Pictures paired with source code
==============================
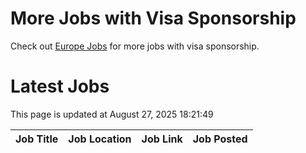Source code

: # More Jobs with Visa Sponsorship

Check out [Europe Jobs](https://github.com/sureshparimi/europejobs#latest-jobs) for more jobs with visa sponsorship.

# Latest Jobs

This page is updated at August 27, 2025 18:21:49

| Job Title | Job Location | Job Link | Job Posted |
| --- | --- | --- | --- |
==============================
Description of the task -
Give back the data exactly. Pictures stay out.

Exercise result -
Source code

: # More Jobs with Visa Sponsorship

Check out [Europe Jobs](https://github.com/sureshparimi/europejobs#latest-jobs) for more jobs with visa sponsorship.

# Latest Jobs

This page is updated at August 27, 2025 18:21:49

| Job Title | Job Location | Job Link | Job Posted |
| --- | --- | --- | --- |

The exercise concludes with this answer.